Ballet Black: Triple Bill at Linbury Studio
Posted: February 17th, 2015 | Author: Nicholas Minns | Filed under: Performance | Tags: Ballet Black, Cira Robinson, Damien Johnson, David Plater, Dorothee Brodrück, Isabela Coracy, Jacob Wye, José Alves, Kanika Carr, Kit Holder, Mark Bruce, Rebecca Hayes, Will Tuckett, Yukiko Tsukamoto | Comments Off on Ballet Black: Triple Bill at Linbury StudioBallet Black, Triple Bill, Linbury Studio Theatre, February 13
In their triple bill at the Linbury Studio Theatre, Ballet Black has made a program in their image, one that not only showcases their dancers but frames their identity. It is a rich choice of works put together like a musical concert: an overture, a concerto and a full mythological symphony.
Kit Holder’s To Fetch a Pail of Water? (note the interrogation) decodes the nursery rhyme Jack & Jill into a modern immorality play in which the fall has biblical connotations. The hill is suggested by lighting designer David Plater as a diminishing perspective of light on the floor but the ascent by Kanika Carr and Jacob Wye is less geographical than amatory. Dressed by Rebecca Hayes in colourful check shirts and jeans, they each exude a rustic innocence and pleasure except that Carr is in silver pointe shoes. Given the hill climbing, Doc Martens might have been more appropriate. Wye is able to express the earthiness of his actions — and does so beautifully — but Carr appears more sophisticated by virtue of the footwear, a princess Jill who would never have trudged up the hill with Jack in the first place. Carr has beautiful feet that in soft shoes would subtly change her movement to blend the music, the setting and the warmth of the choreography more convincingly. One other niggle is that the cinematic cuts in the lighting are not as successful as they might be; the first comes so soon after the beginning as to suggest an electrical fault rather than a time lapse, and the one at the end, but for a knowledgeable clap from the audience, feels like a time lapse rather than a closure. But To Fetch a Pail of Water? is nevertheless a delightfully ‘cotton-nosed’ work that allows an audience to enter immediately into the spirit of the company.

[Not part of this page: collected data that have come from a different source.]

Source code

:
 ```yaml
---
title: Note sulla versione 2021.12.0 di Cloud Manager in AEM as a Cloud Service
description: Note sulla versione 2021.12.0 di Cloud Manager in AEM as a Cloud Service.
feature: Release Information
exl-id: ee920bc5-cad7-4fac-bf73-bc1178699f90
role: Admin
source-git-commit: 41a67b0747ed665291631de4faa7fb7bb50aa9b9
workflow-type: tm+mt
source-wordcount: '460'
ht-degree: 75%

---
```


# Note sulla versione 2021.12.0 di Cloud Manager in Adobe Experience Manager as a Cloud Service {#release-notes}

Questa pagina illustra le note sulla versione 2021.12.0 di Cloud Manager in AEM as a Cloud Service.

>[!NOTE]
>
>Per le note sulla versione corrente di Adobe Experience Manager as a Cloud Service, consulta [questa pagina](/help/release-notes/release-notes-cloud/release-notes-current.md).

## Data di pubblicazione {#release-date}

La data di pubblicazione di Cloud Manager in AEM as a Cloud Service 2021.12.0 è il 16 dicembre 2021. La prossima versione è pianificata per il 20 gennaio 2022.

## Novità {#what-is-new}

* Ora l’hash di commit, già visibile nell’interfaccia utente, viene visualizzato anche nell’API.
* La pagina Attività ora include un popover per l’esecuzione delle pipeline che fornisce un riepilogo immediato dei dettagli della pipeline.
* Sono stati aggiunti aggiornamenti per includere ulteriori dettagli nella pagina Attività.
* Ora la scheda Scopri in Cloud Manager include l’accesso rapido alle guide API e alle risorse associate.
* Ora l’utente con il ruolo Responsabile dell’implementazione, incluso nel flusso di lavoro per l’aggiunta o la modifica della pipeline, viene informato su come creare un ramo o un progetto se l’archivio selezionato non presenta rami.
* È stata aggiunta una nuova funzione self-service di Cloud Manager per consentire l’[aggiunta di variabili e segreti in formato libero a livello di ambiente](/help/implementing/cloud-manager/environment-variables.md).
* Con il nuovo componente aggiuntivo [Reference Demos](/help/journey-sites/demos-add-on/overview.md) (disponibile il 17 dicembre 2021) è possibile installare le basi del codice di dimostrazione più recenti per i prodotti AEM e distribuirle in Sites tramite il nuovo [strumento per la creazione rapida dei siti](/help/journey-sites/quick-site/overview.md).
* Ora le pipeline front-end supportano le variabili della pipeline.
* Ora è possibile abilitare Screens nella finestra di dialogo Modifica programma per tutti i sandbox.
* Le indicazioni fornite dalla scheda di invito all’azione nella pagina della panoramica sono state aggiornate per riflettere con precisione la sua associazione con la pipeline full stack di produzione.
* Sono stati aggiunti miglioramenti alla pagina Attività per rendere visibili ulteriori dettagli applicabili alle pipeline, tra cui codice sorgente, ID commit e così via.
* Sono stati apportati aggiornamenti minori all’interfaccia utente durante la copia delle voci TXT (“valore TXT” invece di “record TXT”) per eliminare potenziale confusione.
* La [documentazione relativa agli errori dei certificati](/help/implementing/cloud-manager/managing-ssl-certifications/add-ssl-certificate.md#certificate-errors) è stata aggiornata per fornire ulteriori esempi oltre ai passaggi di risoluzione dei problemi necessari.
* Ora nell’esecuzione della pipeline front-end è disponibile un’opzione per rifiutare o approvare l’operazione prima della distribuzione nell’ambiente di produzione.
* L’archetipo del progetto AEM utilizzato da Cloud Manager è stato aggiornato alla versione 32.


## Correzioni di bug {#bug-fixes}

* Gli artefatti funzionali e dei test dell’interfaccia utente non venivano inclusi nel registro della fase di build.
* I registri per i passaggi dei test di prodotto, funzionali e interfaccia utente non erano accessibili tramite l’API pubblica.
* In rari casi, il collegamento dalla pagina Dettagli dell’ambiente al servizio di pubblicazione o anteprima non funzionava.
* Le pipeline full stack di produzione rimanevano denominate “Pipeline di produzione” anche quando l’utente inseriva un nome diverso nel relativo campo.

Will Tuckett’s Depouillement (2009) is a meaty, sophisticated concerto, both musically (Maurice Ravel’s sonata for violin and cello) and choreographically. Tuckett’s musicality and jazzy neo-classical language fits the company well and here the pointe shoe is written in seamlessly to extend the body’s lines and accentuate the constantly thrusting nature of the choreography. Tuckett writes in the program that Ravel took the notion of ‘dépouillement’ (economy of means) from Debussy, effectively reducing the sonata form to two instruments. Tuckett combines his two principal instruments (Damien Johnson and Cira Robinson) with a quartet of dancers but the idea of economy shines through the unadorned quality of movement within its complex patterns and in the reduction of costumes to black and white leotards (by Yukiko Tsukamoto). Perhaps because she is in white with a purity of line and he in black with a playful presence (and an incandescent smile), I see Robinson as a slinky angel and Johnson as a rambunctious devil. If so, good and evil complement each other beautifully in their duet in the third, luscious movement. Johnson partners Robinson with ease and intelligence, calming her frantic gestures and prompting her to move to his impulses. The colour of the music is rich and dark (like the sound of the solo cello that begins it), muscular and passionate, qualities that Tuckett evokes in his dancers. The finale for all six dancers keeps you on the edge of your seat with its relentless drive, swapping partners, lightning entrances and exits, mischievous kicks and flawless, lyrical technique (José Alves’ pirouettes in particular) right up until the final, very classical flourish on the final plucked note as if they were written for each other. Brilliant.
Mark Bruce’s Second Coming is another kind of beast altogether (or lots of beasts), a myth or fairy tale of his own making without a moral conclusion. ‘As human beings we are seemingly always searching for morality, but this just conflicts with our nature, creates hypocrisy and ties us in knots.’ Watching Second Coming may tie your head in knots if you fail to read the synopsis in the program (sadly not included in the cast sheet). The narrative is on three mythological levels and deals with an authoritarian father (Johnson looking on his first appearance like Jimi Hendrix in military jacket and top hat), his sardonic sidekick angel with clipped wings (Carr) and a son (Alves) born of a maiden savage (Isabela Coracy) who forsakes patriarchal values for the love of a serpent woman (Robinson). It’s a complex genealogy but it makes for gripping theatre. Dorothee Brodrück’s costumes and the layering of musical influences from Tom Waits to Dimitri Shostakovich to Sir Edward Elgar and John Barry give the work a particular richness before a single step has been devised. Bruce’s imagination is up to the challenge and he gouges out a mythic story that stands on its own four feet and makes the company look in control of its destiny.